Der lächelte. „Ja, ganz recht! Üblicherweise weisen wir den Gegensatzpaaren Wertungen zu. Hell-dunkel, groß-klein, aktiv-passiv, schnell-langsam, oben-unten usw. empfinden wir dabei immer als gut-schlecht. Die meisten Gegensätze sind aber an sich nur wertfreie Gegensätze. Die Wertung entsteht nur durch die eingenommene Perspektive und ist meistens auch bezüglich des Mittelpunktes höchst egozentrisch. So werden wir drei Grad minus als kalt und 25 Grad plus als warm bezeichnen. Ein Eskimo wird vielleicht 40 Grad minus als kalt und 3 Grad plus als warm empfinden. Wenn die Maus klein ist, was ist dann die Ameise? Winzigklein? Und was ist dann mit der Amöbe?“

 

Der Volontär überlegte. Dann überlegte er, dass er überlegte – und als ihm die Bedeutung des Wortes klar wurde wandte er sich an den Meister: „Meinst du, dass die Welt über der Welt das ist, was jeder Einzelne an Einstellungen, Meinungen und Perspektiven über die tatsächliche Welt legt?“

 

Der Meister sprang auf, griff in das Regal neben der Tür und trat auf den Vorplatz. Er steckte den Gegenstand aus dem Regal in den Mund und erzeugte damit ein jämmerliches, durchdringendes, albernes Tröten. Es war eine dreiteilige und dellige Fahrradhupe ohne den Gummiball zum Hupen. Von unten vom Haupthaus her erscholl Jubel. In dem Augenblick fiel alles von dem Volontär ab. Alles wurde klar und er fühlte eine überwältigende Heiterkeit, als der Meister wieder hereinkam und sich neben ihn setzte. Forschend blickte er ihn an, als er seufzend die kaputte Fahrradhupe neben sich legte. „Warum hast du getrötet?“ fragte der Volontär.

 

„Wegen dem, was danach geschehen würde.“

 

„Was geschieht denn?“

 

„Sage du es mir.“

 

Der Schüler überlegte diesmal nicht. „Das feste Gewebe über der Welt ist in Wahrheit immer nur ein weitmaschiges Netz. Es ist eine Gehirnleistung, dass es aus einer Anzahl Knoten ein scheinbares Gewebe entstehen lässt – so wie es beim Blinzeln nicht dunkel zu werden scheint, so wie wir den blinden Fleck auf unserer Netzhaut nicht als Sehmangel wahrnehmen und wie wir einen Raum um uns herum komplett zu schauen glauben, obwohl wir immer nur auf einzelne Punkte blicken. Der Raum über dem Netz und die Welt unter dem Netz sind ungetrennt und klar.
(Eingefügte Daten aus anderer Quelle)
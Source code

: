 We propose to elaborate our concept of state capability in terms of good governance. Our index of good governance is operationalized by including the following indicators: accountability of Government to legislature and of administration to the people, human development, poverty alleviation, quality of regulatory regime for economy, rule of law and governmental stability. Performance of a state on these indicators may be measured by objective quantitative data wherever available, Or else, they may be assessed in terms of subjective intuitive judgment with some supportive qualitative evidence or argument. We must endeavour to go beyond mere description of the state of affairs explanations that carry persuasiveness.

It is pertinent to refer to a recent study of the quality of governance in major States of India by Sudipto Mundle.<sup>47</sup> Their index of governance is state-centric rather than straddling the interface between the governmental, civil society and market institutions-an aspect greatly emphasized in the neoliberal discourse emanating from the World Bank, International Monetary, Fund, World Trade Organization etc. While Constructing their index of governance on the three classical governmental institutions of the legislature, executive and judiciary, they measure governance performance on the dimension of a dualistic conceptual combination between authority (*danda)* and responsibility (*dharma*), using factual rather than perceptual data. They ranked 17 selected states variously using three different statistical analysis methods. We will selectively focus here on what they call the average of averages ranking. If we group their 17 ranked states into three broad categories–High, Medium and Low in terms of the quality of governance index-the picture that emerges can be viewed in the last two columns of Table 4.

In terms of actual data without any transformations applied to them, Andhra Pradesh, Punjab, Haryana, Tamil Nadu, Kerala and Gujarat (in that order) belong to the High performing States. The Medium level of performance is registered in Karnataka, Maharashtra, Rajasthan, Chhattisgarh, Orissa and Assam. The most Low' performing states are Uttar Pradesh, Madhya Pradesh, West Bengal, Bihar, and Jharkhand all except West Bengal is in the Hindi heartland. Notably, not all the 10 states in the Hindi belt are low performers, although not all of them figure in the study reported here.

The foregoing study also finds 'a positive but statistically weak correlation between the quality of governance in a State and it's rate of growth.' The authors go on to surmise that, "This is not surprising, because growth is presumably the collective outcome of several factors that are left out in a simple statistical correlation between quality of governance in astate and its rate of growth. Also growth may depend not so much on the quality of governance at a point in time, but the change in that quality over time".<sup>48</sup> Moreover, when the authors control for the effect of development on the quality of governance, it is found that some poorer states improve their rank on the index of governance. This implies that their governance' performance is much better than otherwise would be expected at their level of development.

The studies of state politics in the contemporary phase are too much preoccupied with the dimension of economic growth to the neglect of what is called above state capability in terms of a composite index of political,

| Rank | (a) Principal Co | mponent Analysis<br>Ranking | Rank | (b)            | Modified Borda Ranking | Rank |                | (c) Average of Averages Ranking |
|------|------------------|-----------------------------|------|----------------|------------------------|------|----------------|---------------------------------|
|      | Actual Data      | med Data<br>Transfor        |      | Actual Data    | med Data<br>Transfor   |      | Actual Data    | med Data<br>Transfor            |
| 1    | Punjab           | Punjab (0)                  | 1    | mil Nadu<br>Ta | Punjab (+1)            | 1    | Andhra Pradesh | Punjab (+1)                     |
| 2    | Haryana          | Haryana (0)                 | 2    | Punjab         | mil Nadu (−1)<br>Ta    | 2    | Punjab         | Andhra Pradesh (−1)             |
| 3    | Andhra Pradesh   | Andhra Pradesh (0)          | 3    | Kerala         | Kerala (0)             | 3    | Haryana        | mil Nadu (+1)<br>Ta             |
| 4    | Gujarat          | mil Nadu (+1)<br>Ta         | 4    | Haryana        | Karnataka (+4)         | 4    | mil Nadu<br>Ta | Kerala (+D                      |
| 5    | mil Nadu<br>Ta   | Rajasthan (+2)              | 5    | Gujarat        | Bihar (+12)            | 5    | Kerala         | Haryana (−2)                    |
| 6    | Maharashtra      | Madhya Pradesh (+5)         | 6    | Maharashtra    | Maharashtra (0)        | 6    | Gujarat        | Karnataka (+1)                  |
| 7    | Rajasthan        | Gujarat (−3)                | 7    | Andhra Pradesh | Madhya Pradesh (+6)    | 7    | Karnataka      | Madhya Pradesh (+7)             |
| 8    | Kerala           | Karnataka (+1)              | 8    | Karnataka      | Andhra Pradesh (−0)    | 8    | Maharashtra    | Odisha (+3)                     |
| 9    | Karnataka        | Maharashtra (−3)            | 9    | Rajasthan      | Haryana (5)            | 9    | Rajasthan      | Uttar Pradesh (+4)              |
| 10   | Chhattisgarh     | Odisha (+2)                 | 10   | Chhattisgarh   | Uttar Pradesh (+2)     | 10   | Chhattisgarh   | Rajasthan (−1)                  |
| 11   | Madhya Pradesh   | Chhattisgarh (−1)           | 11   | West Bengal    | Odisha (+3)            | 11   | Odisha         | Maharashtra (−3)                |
Ich bin nicht nur der Sehende sondern hauptsächlich das Sehen und dann auch das Gesehene.“

 

„Nun,“ sagte der Meister, „wenn es so ist, wozu die jahrelange Übung?“

 

„Die Welt ist wie sie ist, ungeteilt im strahlenden Licht. Wir verschatten sie, indem wir unsere Aufmerksamkeit auf sie richten und beginnen, durch Vorlieben und Abneigungen zu werten. Wie ein Tuch legt sich diese falsche Art der Aufmerksamkeit über die wirkliche Welt und macht sie für uns selber unkenntlich. Schließlich nehmen wir allein das Tuch wahr und können nur noch wenige Aussagen über die Welt machen – nur dort, wo sich Konturen unter dem Tuch abzeichnen, können wir aus ihnen ableiten, was sich darunter befindet. Wir können aber auch total daneben liegen. Suchende und Wahrheitsforscher bemerken früher oder später ihre Getrenntheit und beschreiten einen doppelten Weg. Sie versuchen das Tuch zu durchdringen und gleichzeitig versuchen sie, das Gewebe zu weiten – also die Abstände zwischen den Fäden zu vergrößern und in ihm das Netz zu erkennen, das es eigentlich ist. Letzteres ist die regelmäßige spirituelle Übung, ersteres ist mir soeben widerfahren.“

 

Der Volontär fühlte sich immer noch heiter und leicht, jedes mulmige Gefühl war von ihm gewichen. Der Meister schob die Tröte neben sich zurecht und lächelte. Er fragte: „Gibt es denn ein Netz?“

 

Der Schüler schüttelte den Kopf und lächelte zurück. Dann sagte der Meister: „Das ist ein Anfang.“

 

Beide tranken ihren Tee.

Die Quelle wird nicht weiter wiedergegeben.